Golf Swing Transition

Transition of the hips is one of the biggest faults in a golf swing. Most amateurs have a tendency to over rotate their hips and as a result, the club comes through on an outward-inward swing plane. This type of rotation generally creates that dreaded slice. In some cases, like myself, I generally pull the ball to the left side of the fairway.

My problem, other than having a bobble head, is in my hips. When swinging at the correct tempo my hips are in sync with the rest of my swing. However, if I swing too fast, thinking that I will hit the ball farther, my hips pop open and my right knee finishes pointing at the ball. This is a known fault of mine and I continually work on correcting it.

I also have difficulty explaining the proper hip / thigh process. So, I found this quick video from the National University Golf Academy. Ted Norby explains the proper process to follow to make consistent, solid contact every time.

Watching the video highlighted my challenge with my right knee. Now that I have a fix, I am off to the range.

What do you think? Is the hip / knee transition as important as Norby highlights?

I am a grateful golfer! See you on the links!

7 thoughts on “Golf Swing Transition

  1. The pivot is both the most important and misunderstood fundamental. Your pivot must support and move your upper body. You’ll never get proper arm/hand/clubhead movements with a bad pivot.

    I was always intrigued by the Nelson/Snead squat move but could never get it to work or even come close to feeling natural and “good”. Then I found Kelvin Myahira’s articles. When you go to Kelvin’s blog, do a search for “squat move” and let that start your journey.

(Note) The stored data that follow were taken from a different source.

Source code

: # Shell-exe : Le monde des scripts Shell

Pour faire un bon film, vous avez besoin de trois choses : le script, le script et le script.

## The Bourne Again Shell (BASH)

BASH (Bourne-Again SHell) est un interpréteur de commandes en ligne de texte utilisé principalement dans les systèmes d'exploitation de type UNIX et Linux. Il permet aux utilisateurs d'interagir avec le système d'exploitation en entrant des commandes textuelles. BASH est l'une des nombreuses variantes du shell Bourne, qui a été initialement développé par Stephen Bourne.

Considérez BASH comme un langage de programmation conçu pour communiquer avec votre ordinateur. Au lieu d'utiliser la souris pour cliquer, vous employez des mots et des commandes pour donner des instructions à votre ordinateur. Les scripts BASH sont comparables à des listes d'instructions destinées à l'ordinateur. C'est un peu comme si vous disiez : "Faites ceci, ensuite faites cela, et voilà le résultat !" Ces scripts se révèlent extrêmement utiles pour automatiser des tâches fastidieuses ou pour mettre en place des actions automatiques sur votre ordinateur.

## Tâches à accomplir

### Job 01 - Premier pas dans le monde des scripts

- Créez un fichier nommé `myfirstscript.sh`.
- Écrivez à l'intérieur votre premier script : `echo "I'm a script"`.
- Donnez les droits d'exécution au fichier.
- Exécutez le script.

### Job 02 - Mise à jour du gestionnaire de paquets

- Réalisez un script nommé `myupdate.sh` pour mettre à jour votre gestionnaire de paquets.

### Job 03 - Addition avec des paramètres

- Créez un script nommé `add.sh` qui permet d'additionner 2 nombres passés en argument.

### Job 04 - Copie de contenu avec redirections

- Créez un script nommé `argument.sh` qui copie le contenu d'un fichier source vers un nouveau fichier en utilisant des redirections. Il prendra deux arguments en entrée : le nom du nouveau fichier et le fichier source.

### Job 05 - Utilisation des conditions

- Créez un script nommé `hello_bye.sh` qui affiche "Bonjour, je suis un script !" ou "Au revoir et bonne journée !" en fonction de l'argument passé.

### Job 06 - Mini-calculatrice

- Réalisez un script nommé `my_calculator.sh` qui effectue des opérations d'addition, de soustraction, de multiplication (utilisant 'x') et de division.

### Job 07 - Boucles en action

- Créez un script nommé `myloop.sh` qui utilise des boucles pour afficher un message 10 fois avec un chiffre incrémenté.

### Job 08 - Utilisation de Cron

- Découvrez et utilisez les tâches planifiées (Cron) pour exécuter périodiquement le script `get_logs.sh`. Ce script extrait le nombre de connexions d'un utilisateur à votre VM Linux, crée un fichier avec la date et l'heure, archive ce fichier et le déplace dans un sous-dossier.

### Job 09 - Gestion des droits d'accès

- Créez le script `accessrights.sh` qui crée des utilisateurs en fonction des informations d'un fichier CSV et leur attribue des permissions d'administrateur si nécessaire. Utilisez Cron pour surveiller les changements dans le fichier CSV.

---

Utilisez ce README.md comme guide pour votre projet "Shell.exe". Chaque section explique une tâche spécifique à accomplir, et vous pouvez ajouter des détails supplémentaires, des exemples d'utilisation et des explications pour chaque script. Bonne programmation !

    It should be said that getting into Kelvin’s theories will force you to go through all of your fundamental concepts of the swing. Which is exactly what I was looking since I tried for years to be a good student of the “modern fundamentals”. All that accomplished was me shooting in the low-mid 70’s to mid-high 80’s…..not a fun ride. With the lack of improvement in average golf scores for decades, it seems pretty obvious something has been missing from a teaching standpoint.

    Liked by 1 person

      • There are two videos, in particular, by Kelvin that I watched within the first day or so of reading his articles. They were: “spine engine swing”(he’s holding a ruler in the little preview when googled) and “how the spine works in the golf swing”, where he demonstrates with a skeletal model of the spine and pelvis. These two short videos kind of opened the floodgates in confirming I may be on the right path, at last. That was about 8 months ago. The improvement and my understanding of the swing has not stopped. I’m actually working on my neglected short game for the first time in years because the full swing has become so much “simpler”.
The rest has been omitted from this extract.